Ainsi, après avoir disparu en 2020, le virus respiratoire syncytial est réapparu à la fin de l’été 2021, alors qu’avant la pandémie il circulait davantage de novembre à février. On l’a déjà un peu oublié, mais au Québec, comme dans diverses parties du monde, les services d’urgence pour enfants avaient déjà reçu de nombreux petits patients en septembre 2021! Cette année, le virus syncytial est arrivé un peu plus tard qu’en 2021, mais plus tôt qu’avant la pandémie.

En revanche, la grippe s’est propagée très tard l’an dernier – avril 2022 au Québec, et non décembre 2021 – et a été ignorée – peut-être parce que les conditions météorologiques ne lui étaient pas plus favorables. Mais il est déjà revenu récemment.

Pourquoi la grippe a-t-elle duré si longtemps l’année dernière ? La recherche est encore préliminaire, mais il semble que l’infection par le virus COVID puisse en quelque sorte protéger contre la grippe en même temps. Cependant, au cours de la saison de la grippe régulière de l’an dernier, le Québec a connu une vague massive de COVID. Y a-t-il un lien ? Pourrait être. D’autres virus respiratoires suivis par le réseau de surveillance québécois, comme le métapneumovirus humain, les virus parainfluenza ou l’adénovirus, sont apparus plus ou moins normalement en 2021, soit vers la fin de l’automne.

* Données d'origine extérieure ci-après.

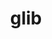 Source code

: ---
title: "glib"
layout: cache
categories: [package, v0.19]
meta: {"versions": ["2.74.1"], "compilers": ["gcc@=11.1.0", "gcc@=7.5.0", "oneapi@=2022.1.0"], "oss": ["ubuntu18.04", "ubuntu20.04"], "platforms": ["linux"], "targets": ["x86_64"], "stacks": ["data-vis-sdk", "e4s", "e4s-oneapi", "radiuss", "tutorial"], "num_specs": 4, "num_specs_by_stack": {"data-vis-sdk": 1, "tutorial": 1, "radiuss": 1, "e4s": 1, "e4s-oneapi": 1}}
spec_details: [{"hash": "m7i2ofv3sntgdo4nlbl7cgnppwmnwgcb", "compiler": "gcc@=7.5.0", "versions": ["2.74.1"], "os": "ubuntu18.04", "platform": "linux", "target": "x86_64", "variants": ["build_system=generic", "~libmount", "tracing=none"], "stacks": ["data-vis-sdk"], "size": "-", "tarball": "https://binaries.spack.io/releases/v0.19/build_cache/linux-ubuntu18.04-x86_64/gcc-7.5.0/glib-2.74.1/linux-ubuntu18.04-x86_64-gcc-7.5.0-glib-2.74.1-m7i2ofv3sntgdo4nlbl7cgnppwmnwgcb.spack"}, {"hash": "pqgjrjgepwrznupivpaqxtw4zjsm6tle", "compiler": "gcc@=7.5.0", "versions": ["2.74.1"], "os": "ubuntu18.04", "platform": "linux", "target": "x86_64", "variants": ["build_system=generic", "~libmount", "tracing=none"], "stacks": ["tutorial", "radiuss"], "size": "-", "tarball": "https://binaries.spack.io/releases/v0.19/build_cache/linux-ubuntu18.04-x86_64/gcc-7.5.0/glib-2.74.1/linux-ubuntu18.04-x86_64-gcc-7.5.0-glib-2.74.1-pqgjrjgepwrznupivpaqxtw4zjsm6tle.spack"}, {"hash": "23rderteyr3epuw67fwwh7j5i4cqo5bi", "compiler": "gcc@=11.1.0", "versions": ["2.74.1"], "os": "ubuntu20.04", "platform": "linux", "target": "x86_64", "variants": ["build_system=generic", "~libmount", "tracing=none"], "stacks": ["e4s"], "size": "-", "tarball": "https://binaries.spack.io/releases/v0.19/build_cache/linux-ubuntu20.04-x86_64/gcc-11.1.0/glib-2.74.1/linux-ubuntu20.04-x86_64-gcc-11.1.0-glib-2.74.1-23rderteyr3epuw67fwwh7j5i4cqo5bi.spack"}, {"hash": "noj2h7rwqvgx3xovh7uot2htpj4waqrs", "compiler": "oneapi@=2022.1.0", "versions": ["2.74.1"], "os": "ubuntu20.04", "platform": "linux", "target": "x86_64", "variants": ["build_system=generic", "~libmount", "tracing=none"], "stacks": ["e4s-oneapi"], "size": "-", "tarball": "https://binaries.spack.io/releases/v0.19/build_cache/linux-ubuntu20.04-x86_64/oneapi-2022.1.0/glib-2.74.1/linux-ubuntu20.04-x86_64-oneapi-2022.1.0-glib-2.74.1-noj2h7rwqvgx3xovh7uot2htpj4waqrs.spack"}]
--- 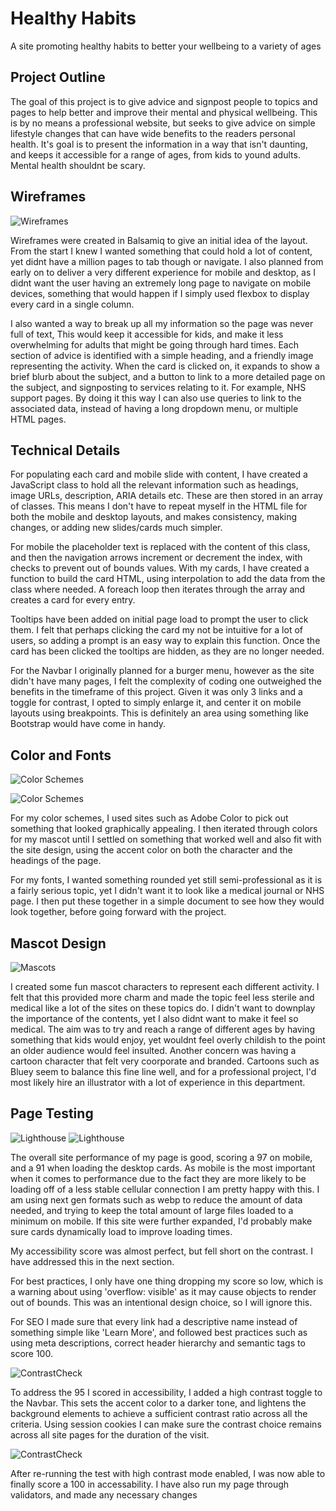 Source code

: # Healthy Habits
A site promoting healthy habits to better your wellbeing to a variety of ages

## Project Outline

The goal of this project is to give advice and signpost people to topics and pages to help better and improve their mental and physical wellbeing. This is by no means a professional website, but seeks to give advice on simple lifestyle changes that can have wide benefits to the readers personal health. It's goal is to present the information in a way that isn't daunting, and keeps it accessible for a range of ages, from kids to yound adults. Mental health shouldnt be scary.


## Wireframes

![Wireframes](docs/SitePlan3.png)

Wireframes were created in Balsamiq to give an initial idea of the layout. From the start I knew I wanted something that could hold a lot of content, yet didnt have a million pages to tab though or navigate. I also planned from early on to deliver a very different experience for mobile and desktop, as I didnt want the user having an extremely long page to navigate on mobile devices, something that would happen if I simply used flexbox to display every card in a single column.

I also wanted a way to break up all my information so the page was never full of text, This would keep it accessible for kids, and make it less overwhelming for adults that might be going through hard times. Each section of advice is identified with a simple heading, and a friendly image representing the activity. When the card is clicked on, it expands to show a brief blurb about the subject, and a button to link to a more detailed page on the subject, and signposting to services relating to it. For example, NHS support pages. By doing it this way I can also use queries to link to the associated data, instead of having a long dropdown menu, or multiple HTML pages.

## Technical Details

For populating each card and mobile slide with content, I have created a JavaScript class to hold all the relevant information such as headings, image URLs, description, ARIA details etc. These are then stored in an array of classes. This means I don't have to repeat myself in the HTML file for both the mobile and desktop layouts, and makes consistency, making changes, or adding new slides/cards much simpler.

For mobile the placeholder text is replaced with the content of this class, and then the navigation arrows increment or decrement the index, with checks to prevent out of bounds values. With my cards, I have created a function to build the card HTML, using interpolation to add the data from the class where needed. A foreach loop then iterates through the array and creates a card for every entry.

Tooltips have been added on initial page load to prompt the user to click them. I felt that perhaps clicking the card my not be intuitive for a lot of users, so adding a prompt is an easy way to explain this function. Once the card has been clicked the tooltips are hidden, as they are no longer needed.

For the Navbar I originally planned for a burger menu, however as the site didn't have many pages, I felt the complexity of coding one outweighed the benefits in the timeframe of this project. Given it was only 3 links and a toggle for contrast, I opted to simply enlarge it, and center it on mobile layouts using breakpoints. This is definitely an area using something like Bootstrap would have come in handy.

## Color and Fonts

![Color Schemes](docs/SitePlan.png)

![Color Schemes](docs/SitePlan2.png)

For my color schemes, I used sites such as Adobe Color to pick out something that looked graphically appealing. I then iterated through colors for my mascot until I settled on something that worked well and also fit with the site design, using the accent color on both the character and the headings of the page. 

For my fonts, I wanted something rounded yet still semi-professional as it is a fairly serious topic, yet I didn't want it to look like a medical journal or NHS page. I then put these together in a simple document to see how they would look together, before going forward with the project.

## Mascot Design

![Mascots](docs/CreaturesSiteFull.png)

I created some fun mascot characters to represent each different activity. I felt that this provided more charm and made the topic feel less sterile and medical like a lot of the sites on these topics do. I didn't want to downplay the importance of the contents, yet I also didnt want to make it feel so medical. The aim was to try and reach a range of different ages by having something that kids would enjoy, yet wouldnt feel overly childish to the point an older audience would feel insulted. Another concern was having a cartoon character that felt very coorporate and branded. Cartoons such as Bluey seem to balance this fine line well, and for a professional project, I'd most likely hire an illustrator with a lot of experience in this department.


## Page Testing

![Lighthouse](docs/Lighthouse.png)
![Lighthouse](docs/LighthouseDesktop.png)

The overall site performance of my page is good, scoring a 97 on mobile, and a 91 when loading the desktop cards. As mobile is the most important when it comes to performance due to the fact they are more likely to be loading off of a less stable cellular connection I am pretty happy with this. I am using next gen formats such as webp to reduce the amount of data needed, and trying to keep the total amount of large files loaded to a minimum on mobile. If this site were further expanded, I'd probably make sure cards dynamically load to improve loading times.

My accessibility score was almost perfect, but fell short on the contrast. I have addressed this in the next section.

For best practices, I only have one thing dropping my score so low, which is a warning about using 'overflow: visible' as it may cause objects to render out of bounds. This was an intentional design choice, so I will ignore this.

For SEO I made sure that every link had a descriptive name instead of something simple like 'Learn More', and followed best practices such as using meta descriptions, correct header hierarchy and semantic tags to score 100.

![ContrastCheck](docs/Page%20Contrast.png)

To address the 95 I scored in accessibility, I added a high contrast toggle to the Navbar. This sets the accent color to a darker tone, and lightens the background elements to achieve a sufficient contrast ratio across all the criteria. Using session cookies I can make sure the contrast choice remains across all site pages for the duration of the visit.

![ContrastCheck](docs/Contrast%20Mode.png)

After re-running the test with high contrast mode enabled, I was now able to finally score a 100 in accessability. I have also run my page through validators, and made any necessary changes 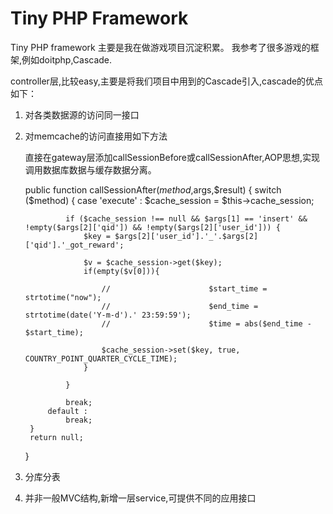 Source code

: Tiny PHP Framework
====

Tiny PHP framework 主要是我在做游戏项目沉淀积累。
我参考了很多游戏的框架,例如doitphp,Cascade.

controller层,比较easy,主要是将我们项目中用到的Cascade引入,cascade的优点如下：

1. 对各类数据源的访问同一接口
2. 对memcache的访问直接用如下方法
    
    直接在gateway层添加callSessionBefore或callSessionAfter,AOP思想,实现调用数据库数据与缓存数据分离。

    public function callSessionAfter($method,$args,$result) {
        switch ($method) {
            case 'execute' :
                $cache_session = $this->cache_session;

                if ($cache_session !== null && $args[1] == 'insert' && !empty($args[2]['qid']) && !empty($args[2]['user_id'])) {
                    $key = $args[2]['user_id'].'_'.$args[2]['qid'].'_got_reward';

                    $v = $cache_session->get($key);
                    if(empty($v[0])){

                        //                      $start_time = strtotime("now");
                        //                      $end_time = strtotime(date('Y-m-d').' 23:59:59');
                        //                      $time = abs($end_time - $start_time);

                        $cache_session->set($key, true, COUNTRY_POINT_QUARTER_CYCLE_TIME);
                    }   

                }   

                break;
            default :
                break;
        }   
        return null;
    } 
    
3. 分库分表
4. 并非一般MVC结构,新增一层service,可提供不同的应用接口
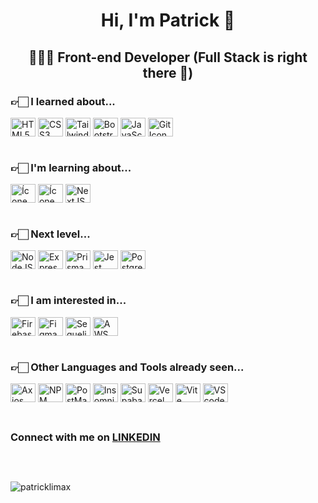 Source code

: <h1 align="center">
  Hi, I'm Patrick 👋
</h1>

<h2  align="center">👨🏻‍💻 Front-end Developer (Full Stack is right there 🚀) </h2>

<div style="display: inline_block">
  <h3>👉🏻 I learned about...</h3>
  <img align="center" alt="HTML5 Icon" height="30" width="40" src="https://cdn.jsdelivr.net/gh/devicons/devicon/icons/html5/html5-original.svg">
  <img align="center" alt="CSS3 Icon" height="30" width="40" src="https://cdn.jsdelivr.net/gh/devicons/devicon/icons/css3/css3-original.svg">
  <img align="center" alt="Tailwindcss Icon" height="30" width="40" src="https://cdn.jsdelivr.net/gh/devicons/devicon@latest/icons/tailwindcss/tailwindcss-original.svg" />
  <img align="center" alt="Bootstrap Icon" height="30" width="40" src="https://cdn.jsdelivr.net/gh/devicons/devicon/icons/bootstrap/bootstrap-original.svg">
  <img align="center" alt="JavaScript Icon" height="30" width="40" src="https://cdn.jsdelivr.net/gh/devicons/devicon/icons/javascript/javascript-original.svg">
  <img align="center" alt="Git Icon" height="30" width="40" src="https://cdn.jsdelivr.net/gh/devicons/devicon/icons/git/git-original.svg">
</div>
<br>

<div style="display: inline_block">
  <h3>👉🏻 I'm learning about...</h3>
  <img align="center" alt="Ícone ReactJS" height="30" width="40"  src="https://cdn.jsdelivr.net/gh/devicons/devicon/icons/react/react-original.svg">
  <img align="center" alt="Ícone TypeScript" height="30" width="40" src="https://cdn.jsdelivr.net/gh/devicons/devicon/icons/typescript/typescript-original.svg">
  <img align="center" alt="NextJS Icon" height="30" width="40" src="https://cdn.jsdelivr.net/gh/devicons/devicon/icons/nextjs/nextjs-original.svg">
</div>
<br>

<div style="display: inline_block">
  <h3>👉🏻 Next level...</h3>
  <img align="center" alt="NodeJS Icon" height="30" width="40" src="https://cdn.jsdelivr.net/gh/devicons/devicon/icons/nodejs/nodejs-original.svg">
  <img align="center" alt="Express Icon" height="30" width="40" src="https://cdn.jsdelivr.net/gh/devicons/devicon@latest/icons/express/express-original.svg" />
  <img align="center" alt="Prisma Icon" height="30" width="40" src="https://cdn.jsdelivr.net/gh/devicons/devicon@latest/icons/prisma/prisma-original.svg" />
  <img align="center" alt="Jest Icon" height="30" width="40" src="https://cdn.jsdelivr.net/gh/devicons/devicon@latest/icons/jest/jest-plain.svg" />
  <img align="center" alt="PostgresSQL Icon" height="30" width="40" src="https://cdn.jsdelivr.net/gh/devicons/devicon@latest/icons/postgresql/postgresql-original.svg">
</div>
<br>

<div style="display: inline_block">
  <h3>👉🏻 I am interested in...</h3>
  <img align="center" alt="Firebase Icon" height="30" width="40" src="https://cdn.jsdelivr.net/gh/devicons/devicon/icons/firebase/firebase-plain.svg">
  <img align="center" alt="Figma Icon" height="30" width="40" src="https://cdn.jsdelivr.net/gh/devicons/devicon/icons/figma/figma-original.svg">
 <img align="center" alt="Sequelize Icon" height="30" width="40" src="https://cdn.jsdelivr.net/gh/devicons/devicon@latest/icons/sequelize/sequelize-original.svg" />
 <img align="center" alt="AWS Icon" height="30" width="40" src="https://cdn.jsdelivr.net/gh/devicons/devicon@latest/icons/amazonwebservices/amazonwebservices-original-wordmark.svg" />
</div>
<br>

<div style="display: inline_block">
  <h3>👉🏻 Other Languages ​​and Tools already seen...</h3>
  <img align="center" alt="Axios Icon" height="30" width="40" src="https://cdn.jsdelivr.net/gh/devicons/devicon@latest/icons/axios/axios-plain.svg" />
  <img align="center" alt="NPM Icon" height="30" width="40" src="https://cdn.jsdelivr.net/gh/devicons/devicon@latest/icons/npm/npm-original-wordmark.svg" />
  <img align="center" alt="PostMan Icon" height="30" width="40" src="https://cdn.jsdelivr.net/gh/devicons/devicon@latest/icons/postman/postman-original.svg" />
  <img align="center" alt="Insomnia Icon" height="30" width="40" src="https://cdn.jsdelivr.net/gh/devicons/devicon@latest/icons/insomnia/insomnia-original.svg" />
  <img align="center" alt="Supabase Icon" height="30" width="40" src="https://cdn.jsdelivr.net/gh/devicons/devicon@latest/icons/supabase/supabase-original.svg" />
  <img align="center" alt="Vercel Icon" height="30" width="40" src="https://cdn.jsdelivr.net/gh/devicons/devicon@latest/icons/vercel/vercel-original.svg" />
  <img align="center" alt="Vite Icon" height="30" width="40" src="https://cdn.jsdelivr.net/gh/devicons/devicon@latest/icons/vitejs/vitejs-original.svg" />
  <img align="center" alt="VScode Icon" height="30" width="40" src="https://cdn.jsdelivr.net/gh/devicons/devicon@latest/icons/vscode/vscode-original.svg" />
</div>
<br>
<h2></h2>
<h3>Connect with me on <a href="https://linkedin.com/in/patricklimax" target="blank">LINKEDIN</a></h3>
<h2></h2>

<br>
<p><img src="https://github-readme-stats.vercel.app/api/top-langs?username=patricklimax&show_icons=true&locale=en&layout=compact" alt="patricklimax" /></p>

Actuellement, les virus qui causent le rhume, le virus syncytial, la grippe et le COVID circulent en même temps. Alors, logiquement, il y a beaucoup de petits malades !

Que faire ?

Il n’existe pas de vaccin contre le virus respiratoire syncytial ou le rhume. Mais face à la vague actuelle, mieux vaut connaître tous les vaccins recommandés pour votre âge et votre état de santé dans le Programme québécois d’immunisation. Les vaccins contre la grippe et le COVID peuvent être administrés en même temps.

Le masque est aussi un remède efficace contre tous ces virus, et l’isolement encore plus lorsque des symptômes apparaissent. D’où la nouvelle recommandation des autorités de santé publique de s’isoler si vous développez des symptômes évocateurs d’un rhume, d’une grippe ou d’un COVID, puis de porter un masque pendant 10 jours après pour cesser d’être contagieux, en évitant les personnes vulnérables et les endroits bondés pendant cette période. temps. Mais le message est-il vraiment passé ?

La nouvelle recommandation de la faculté de médecine de porter un masque à l’intérieur risque de mettre une certaine pression sur les autorités et la population. Mais faut-il aller jusqu’à ramener l’obligation de le porter à l’intérieur ou à l’école jusqu’à ce que les choses se calment, aussi impopulaire soit-elle ? Pas hors de question, mais nous n’en sommes pas encore là. La situation pourrait s’aggraver dans les semaines à venir, mais cela reste hypothétique. La grippe et le COVID se chevaucheront-ils cet hiver, ou l’un « amortira-t-il » l’autre ? Le virus syncytial va-t-il bientôt disparaître ? Les recommandations actuelles portent-elles leurs fruits ? Rien de tout cela ne peut être exclu.

Des enfants plus malades ? 

Il se murmure que les enfants auraient des symptômes plus forts qu’avant la pandémie. Mais en est-il vraiment ainsi ? Ou avons-nous tout simplement oublié ce qu’est un bon rhume ? Si davantage d’enfants tombent gravement malades, est-ce parce que la co-infection par plusieurs virus est plus courante que d’habitude ? Ou parce que les enfants en ont marre de les attraper les uns après les autres ? Quel rôle la pénurie de soignants joue-t-elle dans le débordement des hôpitaux ? Qu’en est-il de la pénurie d’analgésiques? Beaucoup d’autres données seraient nécessaires pour vraiment voir cela.

Incidemment, la pénurie de ces médicaments et de l’antibiotique amoxicilline est également le résultat direct de l’arrivée précoce des virus, car les volumes de production sont programmés pour la saison des virus respiratoires. Ici comme ailleurs, les constructeurs n’avaient pas prévu la hausse de la demande en début d’année et ils ont le temps de rattraper leur retard.